In 1680 the Portuguese, seeking to expand Brazil's frontier, founded Colonia del Sacramento on the Río de la Plata, across from Buenos Aires. Forty years later, the Spanish monarch ordered the construction of Fuerte de San José, a military fort at present-day Montevideo, to resist this expansion. With the founding of San Felipe de Montevideo at this site in 1726, Montevideo became the port and station of the Spanish fleet in the South Atlantic. The new settlement included families from Buenos Aires and the Canary Islands to whom the Spanish crown distributed plots and farms and subsequently large haciendas in the interior. Authorities were appointed, and a cabildo (town council) was formed.

Montevideo was on a bay with a natural harbor suitable for large oceangoing vessels, and this geographic advantage over Buenos Aires was at the base of the future rivalry between the two cities. The establishment of the Viceroyalty of the Río de la Plata in 1776, with Buenos Aires as its capital, aggravated this rivalry. Montevideo was authorized to trade directly with Spain instead of through Buenos Aires.

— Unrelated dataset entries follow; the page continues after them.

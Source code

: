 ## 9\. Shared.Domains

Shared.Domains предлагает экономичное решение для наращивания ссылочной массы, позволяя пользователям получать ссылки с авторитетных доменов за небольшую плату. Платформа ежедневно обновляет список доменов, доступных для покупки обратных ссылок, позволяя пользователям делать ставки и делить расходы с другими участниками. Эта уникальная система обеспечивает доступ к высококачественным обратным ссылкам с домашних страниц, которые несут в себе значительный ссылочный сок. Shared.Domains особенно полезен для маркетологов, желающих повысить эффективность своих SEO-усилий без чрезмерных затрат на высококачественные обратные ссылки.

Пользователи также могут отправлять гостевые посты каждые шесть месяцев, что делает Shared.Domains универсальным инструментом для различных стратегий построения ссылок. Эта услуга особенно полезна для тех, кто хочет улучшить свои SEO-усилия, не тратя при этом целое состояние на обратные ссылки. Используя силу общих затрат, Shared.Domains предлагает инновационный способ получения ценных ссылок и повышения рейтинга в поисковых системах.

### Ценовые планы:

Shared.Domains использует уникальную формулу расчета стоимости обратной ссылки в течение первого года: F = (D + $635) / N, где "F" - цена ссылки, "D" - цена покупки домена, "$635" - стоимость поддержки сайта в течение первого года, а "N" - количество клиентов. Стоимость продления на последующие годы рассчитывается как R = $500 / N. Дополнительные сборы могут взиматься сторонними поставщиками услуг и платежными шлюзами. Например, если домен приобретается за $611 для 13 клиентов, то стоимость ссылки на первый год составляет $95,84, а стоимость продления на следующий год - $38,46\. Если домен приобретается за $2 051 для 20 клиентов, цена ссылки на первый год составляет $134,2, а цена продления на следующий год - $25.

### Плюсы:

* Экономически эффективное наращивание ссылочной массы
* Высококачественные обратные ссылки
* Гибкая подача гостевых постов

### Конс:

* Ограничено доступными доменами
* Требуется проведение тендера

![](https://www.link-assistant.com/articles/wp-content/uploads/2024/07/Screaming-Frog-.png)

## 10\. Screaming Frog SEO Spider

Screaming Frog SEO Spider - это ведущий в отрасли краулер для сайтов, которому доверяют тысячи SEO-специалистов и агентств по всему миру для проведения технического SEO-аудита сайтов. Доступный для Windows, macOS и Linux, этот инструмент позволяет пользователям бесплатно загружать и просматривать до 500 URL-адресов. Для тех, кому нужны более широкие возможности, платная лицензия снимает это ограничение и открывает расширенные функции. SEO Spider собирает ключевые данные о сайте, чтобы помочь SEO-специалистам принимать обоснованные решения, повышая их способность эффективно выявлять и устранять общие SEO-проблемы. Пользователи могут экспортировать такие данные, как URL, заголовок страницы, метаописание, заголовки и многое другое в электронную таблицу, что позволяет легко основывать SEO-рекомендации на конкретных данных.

Montevideo's role as a commercial center was bolstered when salted beef began to be used to feed ship crews and later slaves in Cuba. The city's commercial activity was expanded by the introduction of the slave trade to the southern part of the continent because Montevideo was a major port of entry for slaves. Thousands of slaves were brought into Uruguay between the mid-eighteenth and the early nineteenth century, but the number was relatively low because the major economic activity--livestock raising--was not labor intensive and because labor requirements were met by increasing immigration from Europe.

Throughout the eighteenth century, new settlements were established to consolidate the occupation of the territory, which constituted a natural buffer region separating Spanish from Portuguese possessions. To combat smuggling, protect ranchers, and contain Indians, the Spanish formed a rural patrol force called the Blandengues Corps.

In late 1806, Britain, at war with Spain, invaded the Río de la Plata Estuary to avenge Spain's recapture of Buenos Aires from the British. The 10,000-member British force captured Montevideo in early 1807 and occupied it until that July, when it left and moved against Buenos Aires, where it was soundly defeated.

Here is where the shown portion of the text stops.